Drawing Standardization Project
Background
The Measurement Sensors Platform team did not have a standardized drawing template, so engineers created technical drawings on their template of choice. This led to inconsistencies across drawings, missing information, and common mistakes such as incorrect units. The team was in need of a template that was standardized across multiple CAD softwares.
Responsibility
I utilized ASME 14.1M standards to create a standardized template with necessary technical and Philips-specific information. I created 10 sizes (A0-A4, B0-B4) of the templates within SolidWorks, Creo Parametric, and Creo Direct. This included created separate files for sheet formats and templates, continuation sheets, and additional files including BOMS, Rev Tables, and projection symbols for use within drawings and assemblies. I also helped with the process document for internal use and instructions for using the templates.

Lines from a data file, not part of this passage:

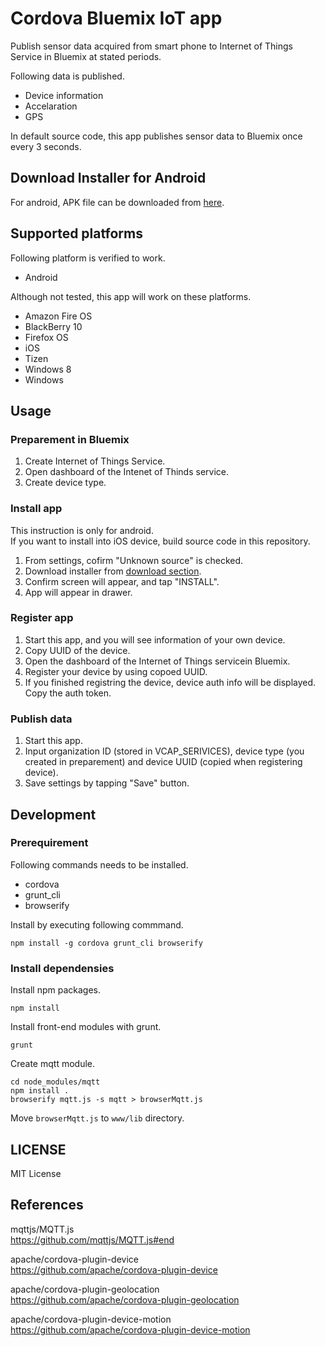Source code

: # Cordova Bluemix IoT app

Publish sensor data acquired from smart phone to Internet of Things Service in Bluemix at stated periods.

Following data is published.

* Device information
* Accelaration
* GPS

In default source code, this app publishes sensor data to Bluemix once every 3 seconds.


## Download Installer for Android

For android, APK file can be downloaded from [here](https://github.com/mukopikmin/cordova-bluemix-iotf/raw/master/docs/cordova-sensor.apk).


## Supported platforms

Following platform is verified to work.

* Android

Although not tested, this app will work on these platforms.

* Amazon Fire OS
* BlackBerry 10
* Firefox OS
* iOS
* Tizen
* Windows 8
* Windows


## Usage

### Preparement in Bluemix

1. Create Internet of Things Service.
2. Open dashboard of the Intenet of Thinds service.
3. Create device type.

### Install app

This instruction is only for android.  
If you want to install into iOS device, build source code in this repository.

1. From settings, cofirm "Unknown source" is checked.
2. Download installer from [download section](#download-installer-for-android).
3. Confirm screen will appear, and tap "INSTALL".
4. App will appear in drawer.

### Register app

1. Start this app, and you will see information of your own device.
2. Copy UUID of the device.
3. Open the dashboard of the Internet of Things servicein Bluemix.
4. Register your device by using copoed UUID.
5. If you finished registring the device, device auth info will be displayed. Copy the auth token.

### Publish data

1. Start this app.
2. Input organization ID (stored in VCAP_SERIVICES), device type (you created in preparement) and device UUID (copied when registering device).
3. Save settings by tapping "Save" button.


## Development

### Prerequirement

Following commands needs to be installed.

* cordova
* grunt_cli
* browserify

Install by executing following commmand.

```
npm install -g cordova grunt_cli browserify
```

### Install dependensies

Install npm packages.

```
npm install
```

Install front-end modules with grunt.

```
grunt
```

Create mqtt module.

```
cd node_modules/mqtt
npm install .
browserify mqtt.js -s mqtt > browserMqtt.js
```

Move `browserMqtt.js` to `www/lib` directory.

## LICENSE

MIT License


## References

mqttjs/MQTT.js  
https://github.com/mqttjs/MQTT.js#end

apache/cordova-plugin-device  
https://github.com/apache/cordova-plugin-device

apache/cordova-plugin-geolocation  
https://github.com/apache/cordova-plugin-geolocation

apache/cordova-plugin-device-motion  
https://github.com/apache/cordova-plugin-device-motion
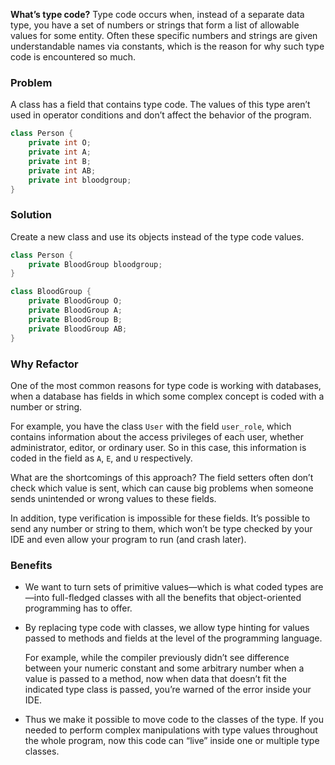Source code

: 
**What’s type code?** Type code occurs when, instead of a separate data type, you have a set of numbers or strings that form a list of allowable values for some entity. Often these specific numbers and strings are given understandable names via constants, which is the reason for why such type code is encountered so much.

### Problem

A class has a field that contains type code. The values of this type aren’t used in operator conditions and don’t affect the behavior of the program.

```java
class Person {
	private int O;
	private int A;
	private int B;
	private int AB;
	private int bloodgroup;
}
```

### Solution

Create a new class and use its objects instead of the type code values.

```java
class Person {
	private BloodGroup bloodgroup;
}
```

```java
class BloodGroup {
	private BloodGroup O;
	private BloodGroup A;
	private BloodGroup B;
	private BloodGroup AB;
}
```

### Why Refactor

One of the most common reasons for type code is working with databases, when a database has fields in which some complex concept is coded with a number or string.

For example, you have the class `User` with the field `user_role`, which contains information about the access privileges of each user, whether administrator, editor, or ordinary user. So in this case, this information is coded in the field as `A`, `E`, and `U` respectively.

What are the shortcomings of this approach? The field setters often don’t check which value is sent, which can cause big problems when someone sends unintended or wrong values to these fields.

In addition, type verification is impossible for these fields. It’s possible to send any number or string to them, which won’t be type checked by your IDE and even allow your program to run (and crash later).

### Benefits

- We want to turn sets of primitive values—which is what coded types are—into full-fledged classes with all the benefits that object-oriented programming has to offer.

- By replacing type code with classes, we allow type hinting for values passed to methods and fields at the level of the programming language.

    For example, while the compiler previously didn’t see difference between your numeric constant and some arbitrary number when a value is passed to a method, now when data that doesn’t fit the indicated type class is passed, you’re warned of the error inside your IDE.

- Thus we make it possible to move code to the classes of the type. If you needed to perform complex manipulations with type values throughout the whole program, now this code can “live” inside one or multiple type classes.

A4 Portrait Philips Template created in SolidWorks
A2 Landscape Philips Template created in Creo Parametric
Impact
The drawing template standardization project is planned to be implemented in Q4 2021 for entire Measurement Sensors team to use. The process document will be used to educate the team on template use.
Example of a label drawing I created, Company Confidential Information has been redacted
Label Project
I ensured medical device labels contained correct information based on internal specifications.
I created label drawings within SolidWorks using the new standardized drawing templates.
​
​
​
​
​
​
​
​
​
​
​
​
​
​
​
​
Design Failure Mode and Effect Analysis (DFMEA)
I created preliminary design documents to identify potential systems, failures, and safety considerations for medical devices and I identified prevention and detection mitigations to lower risk of failure for ECG specific devices. I communicated findings with the Test Engineer to plan preliminary testing.